I decided that I would become a lawyer at a young age, yet found that it was harder than I had imagined. I figured that talking to ghosts wasn’t an important skill but it was a gift… or my curse. It was not until I met Miranda that I knew what to become. She worked at a pharmacy when she was alive. She found doctors to be overrated and being a surgeon too gruesome a profession yet wanted to help people get better. She decided medicine was the best route. Several times she broke the law in order to give people the medicine they needed at a price that wouldn’t hurt their wallets. Eventually she was found out and was poisoned with her own prescription for her thyroid. Police filed it as a suicide from drug overdose. I wanted to become a private investigator. I wanted to bring justice to those who escape the system or were able to escape because of it. Some might call this vigilantism. I call it a living.
One Halloween night I was analyzing evidence when my friend walked in. He looked pale and upset so I asked him to sit down.

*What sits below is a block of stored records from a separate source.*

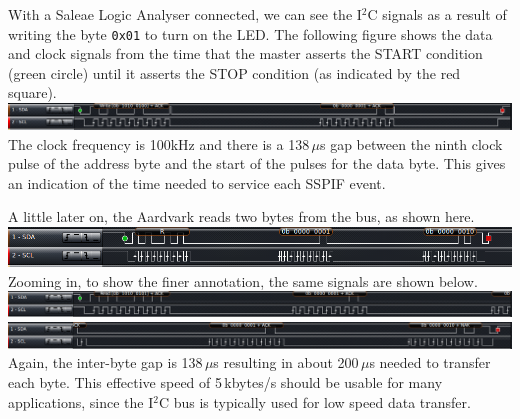 \documentclass[12pt,a4paper]{article}
\newcommand{\code}[2]{
 \hrulefill
 \scriptsize
 
 \hrulefill
 \vspace{2em}
 \normalsize
}
\begin{document}
\bigskip
\noindent
\code{}{../pic18/i2c-slave.txt}

\medskip\noindent
With a Saleae Logic Analyser connected, we can see the I$^2$C 
signals as a result of writing the byte \texttt{0x01} to turn on the LED.
The following figure shows the data and clock signals from the time that the
master asserts the START condition (green circle) 
until it asserts the STOP condition (as indicated by the red square).\\
\includegraphics[width=\textwidth]{../figs/i2c-aardvark-write-byte.png} \\
The clock frequency is 100kHz and there is a 138\,$\mu$s gap 
between the ninth clock pulse of the address byte and
the start of the pulses for the data byte.
This gives an indication of the time needed to service each SSPIF event.

\medskip\noindent
A little later on, the Aardvark reads two bytes from the bus, as shown here.\\
\includegraphics[width=\textwidth]{../figs/i2c-aardvark-read-2-bytes.png}\\
Zooming in, to show the finer annotation, the same signals are shown below.\\
\includegraphics[width=\textwidth]{../figs/i2c-aardvark-read-2-bytes-zoom-to-start.png}\\
\includegraphics[width=\textwidth]{../figs/i2c-aardvark-read-2-bytes-zoom-to-nack.png}\\
Again, the inter-byte gap is 138\,$\mu$s resulting in about 200\,$\mu$s 
needed to transfer each byte.
This effective speed of 5\,kbytes/s should be usable for many applications,
since the I$^2$C bus is typically used for low speed data transfer.
\end{document}
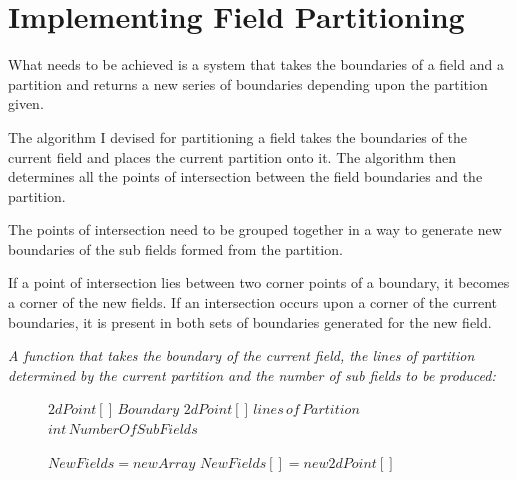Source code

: \section{Implementing Field Partitioning}

What needs to be achieved is a system that takes the boundaries of a field and a partition and returns a  new series of boundaries depending upon the partition given. 


The algorithm I devised for partitioning a field takes the boundaries of the current field and places the current partition onto it.   The algorithm then determines all the points of intersection between the field boundaries and the partition.  

The points of intersection need to be grouped together in a way to generate new boundaries of the sub fields formed from the partition.  

If a point of intersection lies between two corner points of a boundary, it becomes a corner of the new fields.  If an intersection occurs upon a corner of the current boundaries, it is present in both sets of boundaries generated for the new field. 


\emph{A function that takes the boundary of the current field, the lines of partition determined by the current partition and the number of sub fields to be produced:}

\begin{figure}[H]
\begin{algorithmic}

\STATE $2dPoint[] \, Boundary$
\STATE $2dPoint[] \, lines\, of\, Partition$
\STATE $int\, NumberOfSubFields $ \\




\STATE $New Fields = new Array$ 
	\STATE $New Fields[]=new 2dPoint[]$
	
\ENDFOR

\end{algorithmic}
\end{figure}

He had come to tell me good bye. I asked for what. He told me he just died and came to say good bye to me. I wanted to ask him so many questions but he held no regrets. He told me where he was and wanted me to tell his parents he loved them. I shook my head. ‘No,’ I said, ‘You can’t do this to me. You were the first friend I ever had.’ And then what he told me then has been with me in my mind. ‘Death won’t separate us. It can’t.’ Some things we can never forget. His last words to me are one of those things. That night was the first time since I was a boy that I cried. When I found him the next day, he had burned his apartment complex down. I tried to find the cause of why he’d do such a thing, but to no avail. It was on November 2nd that I told his parents. ‘¡Dios mío ...! ¡Mi hijo!’ his poor mother yelled in Spanish among other things. His father hugged her and thanked me for telling them. I didn’t want to inquire why this might’ve happened to their son. Losing their only child was bad enough. They didn’t need some guy asking questions.
I couldn’t find any trace of arson, any faulty wiring, no starting point. The entire complex, for the lack of better terms, caught fire all at once. So many people died, yet he had no regrets.

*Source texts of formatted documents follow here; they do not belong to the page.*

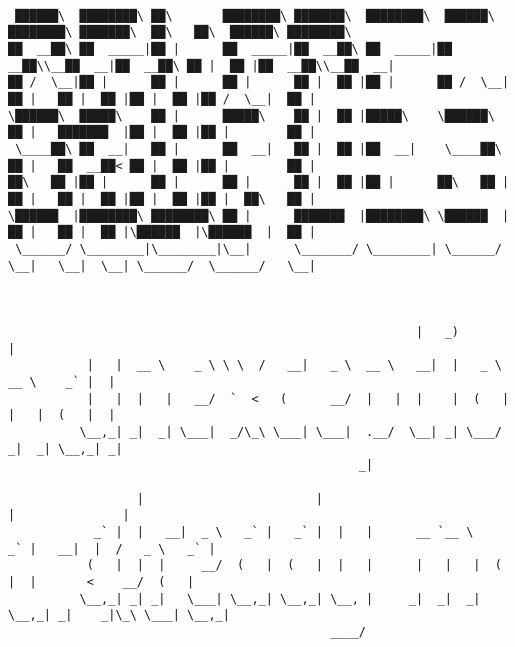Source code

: \documentclass[varwidth=\maxdimen,margin=0.5cm,multi={verbatim}]{standalone}
\begin{document}
\begin{verbatim}

 ██████\  ████████\ ██\       ████████\ ███████\  ████████\  ██████\ ████████\ ███████\  ██\   ██\  ██████\ ████████\
██  __██\ ██  _____|██ |      ██  _____|██  __██\ ██  _____|██  __██\\__██  __|██  __██\ ██ |  ██ |██  __██\\__██  __|
██ /  \__|██ |      ██ |      ██ |      ██ |  ██ |██ |      ██ /  \__|  ██ |   ██ |  ██ |██ |  ██ |██ /  \__|  ██ |
\██████\  █████\    ██ |      █████\    ██ |  ██ |█████\    \██████\    ██ |   ███████  |██ |  ██ |██ |        ██ |
 \____██\ ██  __|   ██ |      ██  __|   ██ |  ██ |██  __|    \____██\   ██ |   ██  __██< ██ |  ██ |██ |        ██ |
██\   ██ |██ |      ██ |      ██ |      ██ |  ██ |██ |      ██\   ██ |  ██ |   ██ |  ██ |██ |  ██ |██ |  ██\   ██ |
\██████  |████████\ ████████\ ██ |      ███████  |████████\ \██████  |  ██ |   ██ |  ██ |\██████  |\██████  |  ██ |
 \______/ \________|\________|\__|      \_______/ \________| \______/   \__|   \__|  \__| \______/  \______/   \__|



                                                         |   _)                       |
           |   |  __ \    _ \ \ \  /   __|   _ \  __ \   __|  |   _ \   __ \    _` |  |
           |   |  |   |   __/  `  <   (      __/  |   |  |    |  (   |  |   |  (   |  |
          \__,_| _|  _| \___|  _/\_\ \___| \___|  .__/  \__| _| \___/  _|  _| \__,_| _|
                                                 _|

                  |                        |                                     |               |
            _` |  |   __|  _ \   _` |   _` |  |   |      __ `__ \    _` |   __|  |  /   _ \   _` |
           (   |  |  |     __/  (   |  (   |  |   |      |   |   |  (   |  |       <    __/  (   |
          \__,_| _| _|   \___| \__,_| \__,_| \__, |     _|  _|  _| \__,_| _|    _|\_\ \___| \__,_|
                                             ____/



\end{verbatim}
\end{document}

So here I lay on my back, staring at the ceiling. Another Halloween passes me by. My wife sound asleep next to me within her dreams. I can neither thank God nor curse Satan. I can’t curse God nor thank Satan. I’m simply alone in my ability. I wonder if I am even Human sometimes, yet can’t come to an answer. Perhaps he killed himself for the very same reason I wonder if I should. If that’s the case, I should live long enough to find that answer.
I don’t fear death. I can’t. I fear its aftermath.